Storing segments over HDFS

I am trying to ingest data into Druid and using HDFS as deep storage. I have 5 nodes in the cluster and my hdfs storage directory is “/data” on every node ( so there are directories like ‘/data/dfs’ , /data/dfs/nn’, ‘/data/dfs/dn’ on different nodes).
So,

  1. What should be the value of the property druid.storage.storageDirectory ?

  2. Does Druid automatically understand that HDFS is spread over 5 nodes and also the namenodes and datanodes.

  3. How does Druid interact with the HDFS?

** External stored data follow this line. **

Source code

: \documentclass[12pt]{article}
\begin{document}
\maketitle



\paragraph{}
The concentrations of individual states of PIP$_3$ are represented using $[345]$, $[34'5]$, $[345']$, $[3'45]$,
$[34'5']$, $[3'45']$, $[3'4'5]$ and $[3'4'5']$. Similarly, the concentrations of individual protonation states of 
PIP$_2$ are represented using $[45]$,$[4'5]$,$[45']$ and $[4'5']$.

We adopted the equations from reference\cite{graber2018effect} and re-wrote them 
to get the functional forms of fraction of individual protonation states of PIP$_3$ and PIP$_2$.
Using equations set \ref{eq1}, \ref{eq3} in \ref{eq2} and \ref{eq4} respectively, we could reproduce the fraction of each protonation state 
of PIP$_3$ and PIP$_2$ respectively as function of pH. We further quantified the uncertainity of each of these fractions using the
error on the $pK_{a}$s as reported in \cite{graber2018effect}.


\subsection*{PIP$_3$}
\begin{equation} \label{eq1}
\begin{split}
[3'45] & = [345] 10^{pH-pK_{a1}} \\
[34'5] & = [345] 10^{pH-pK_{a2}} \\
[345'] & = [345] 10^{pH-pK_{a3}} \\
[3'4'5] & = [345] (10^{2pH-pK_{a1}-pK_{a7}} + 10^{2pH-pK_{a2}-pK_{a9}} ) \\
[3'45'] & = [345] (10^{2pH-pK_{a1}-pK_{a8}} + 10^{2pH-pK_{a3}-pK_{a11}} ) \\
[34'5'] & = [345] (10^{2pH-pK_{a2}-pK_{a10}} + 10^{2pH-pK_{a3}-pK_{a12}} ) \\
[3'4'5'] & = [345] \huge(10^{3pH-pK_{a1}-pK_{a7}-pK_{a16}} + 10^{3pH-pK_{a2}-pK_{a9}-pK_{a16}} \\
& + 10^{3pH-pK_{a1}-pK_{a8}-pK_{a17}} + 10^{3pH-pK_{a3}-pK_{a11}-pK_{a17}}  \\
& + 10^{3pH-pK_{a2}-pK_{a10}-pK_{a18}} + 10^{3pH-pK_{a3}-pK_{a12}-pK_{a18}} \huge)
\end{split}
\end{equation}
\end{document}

  4. Where is the data stored by the Realtime and Historical nodes?

Hi Saksham,

This may be help to you. https://groups.google.com/forum/#!topic/druid-user/ZlONEHlJs6g

You’ll need to do 3 things to use HDFS for deep storage.

  1. Include the HDFS extension in your list of extensions.

  2. Set the proper configs to HDFS

  3. Include relevant hadoop configuration files in the classpath of the nodes you are using.

在 2015年9月1日星期二 UTC+8下午3:35:30,Saksham Garg写道:

Please find answers inline:

I am trying to ingest data into Druid and using HDFS as deep storage. I have 5 nodes in the cluster and my hdfs storage directory is “/data” on every node ( so there are directories like ‘/data/dfs’ , /data/dfs/nn’, ‘/data/dfs/dn’ on different nodes).
So,

  1. What should be the value of the property druid.storage.storageDirectory ?

Its value should be fully qualified HDFS path i.e hdfs://:/

  1. Does Druid automatically understand that HDFS is spread over 5 nodes and also the namenodes and datanodes.

Druid interacts with HDFS via the HDFS client,hence we need to add all the hadoop dependencies in that classpath of Druid

  1. How does Druid interact with the HDFS?
  1. Where is the data stored by the Realtime and Historical nodes?

Realtime data is keept in memory for the duration of window period and later it is handed over to the hitorical node and persisted on the deep storage,in this case at the specified HDFS location.